Horse-drawn fire engines came bouncing over the tracks. The firemen unrolled hoses to the river and engaged their steam pump. Powerful streams of water bored into the flames but to little effect. The fire quickly consumed the wooden sides and roof and floor of the rail car until there was nothing left but a mound of ash heaped between the steel trucks and iron wheels. When it was out, the fireman found the shriveled remains of a human body, its boots and clothes burned to a crisp.
Bell poked among the wet ashes.
Something gleaming caught his eye. He picked up a one-inch square of glass framed with brass. It was still warm.
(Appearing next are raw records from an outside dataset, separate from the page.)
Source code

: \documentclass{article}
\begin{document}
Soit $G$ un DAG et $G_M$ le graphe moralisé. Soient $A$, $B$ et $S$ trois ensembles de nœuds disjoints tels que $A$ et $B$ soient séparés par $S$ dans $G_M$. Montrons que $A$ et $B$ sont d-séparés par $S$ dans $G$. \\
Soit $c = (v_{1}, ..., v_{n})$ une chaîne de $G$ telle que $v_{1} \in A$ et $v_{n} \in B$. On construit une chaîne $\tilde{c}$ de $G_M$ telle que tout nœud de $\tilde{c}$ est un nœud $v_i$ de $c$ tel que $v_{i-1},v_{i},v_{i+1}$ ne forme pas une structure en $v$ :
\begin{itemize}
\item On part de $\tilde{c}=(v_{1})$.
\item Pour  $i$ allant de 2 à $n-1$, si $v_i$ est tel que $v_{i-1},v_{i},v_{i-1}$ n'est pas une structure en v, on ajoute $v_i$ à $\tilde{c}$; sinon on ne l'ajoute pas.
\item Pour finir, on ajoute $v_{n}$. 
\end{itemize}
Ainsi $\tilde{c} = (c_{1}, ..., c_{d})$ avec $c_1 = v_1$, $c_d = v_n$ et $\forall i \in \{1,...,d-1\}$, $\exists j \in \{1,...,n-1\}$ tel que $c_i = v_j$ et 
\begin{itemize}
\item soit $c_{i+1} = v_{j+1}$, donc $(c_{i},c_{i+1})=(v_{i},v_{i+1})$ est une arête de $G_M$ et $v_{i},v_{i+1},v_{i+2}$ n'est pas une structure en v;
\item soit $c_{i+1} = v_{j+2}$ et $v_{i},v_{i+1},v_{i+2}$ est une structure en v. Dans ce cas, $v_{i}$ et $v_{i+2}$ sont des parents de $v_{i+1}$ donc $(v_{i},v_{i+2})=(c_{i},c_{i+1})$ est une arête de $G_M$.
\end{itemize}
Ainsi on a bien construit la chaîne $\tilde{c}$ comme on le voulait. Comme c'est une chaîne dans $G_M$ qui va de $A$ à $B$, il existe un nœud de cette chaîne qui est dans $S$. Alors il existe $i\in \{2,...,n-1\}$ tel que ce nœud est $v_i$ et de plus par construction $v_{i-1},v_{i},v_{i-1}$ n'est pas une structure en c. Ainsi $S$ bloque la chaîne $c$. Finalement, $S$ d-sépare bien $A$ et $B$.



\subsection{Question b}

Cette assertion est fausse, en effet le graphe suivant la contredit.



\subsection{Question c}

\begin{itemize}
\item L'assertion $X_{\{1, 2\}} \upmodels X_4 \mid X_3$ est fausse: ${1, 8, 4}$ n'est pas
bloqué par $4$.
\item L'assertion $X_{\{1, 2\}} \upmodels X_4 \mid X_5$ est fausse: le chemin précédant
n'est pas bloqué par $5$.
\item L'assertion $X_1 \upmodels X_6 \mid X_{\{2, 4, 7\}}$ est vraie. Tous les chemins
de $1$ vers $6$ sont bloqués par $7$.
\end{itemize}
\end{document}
He turned it over his fingers. The brass had grooves on two edges. He showed it to Dashwood. “Faber-Castell engineering slide rule. . or what’s left of it.”
“Here comes Steve Stevens.”
The fast-flying cotton farmer waddled up, planted his hands on his hips, and glowered at the ashes.
“If this don’t beat all! Ah got a socialist red unionist creepin’ up on me. Every sentimental fool in the country is rootin’ for Josephine just ’cause she’s a gal. And now my high-paid mechanician goes and barbecues hisself. Who the heck is goin’ to keep my poor machine runnin’?”
Bell suggested, “Why don’t you ask the mechanicians Dmitri helped?”
“That’s the dumbest idea Ah ever heard. Even if that damn-fool Russian couldn’t synchronize my motors, nobody else knows how to fix my flying machine like him. Poor old machine might as well have burned up with him. He knew it inside and out. Without him, Ah’ll be lucky to make it across the New Mexico Territory.”
“It’s not a dumb idea,” said Josephine. Bell had noticed her glide up silently behind them on a bicycle she had borrowed somewhere. Stevens had not.
The startled fat man whirled around. “Where the heck did you come from? How long have you been listenin’?”
“Since you said they’re rooting for me because I’m a girl.”
“Well, darn it, it’s true, and you know it’s true.”
Josephine stared into the smoldering ruins of Platov’s shop car. “But Isaac is right. With Dmitri. . gone. . you need help.”
“Ah’ll get on fine. Don’t count me out ’cause I lost one mechanician.”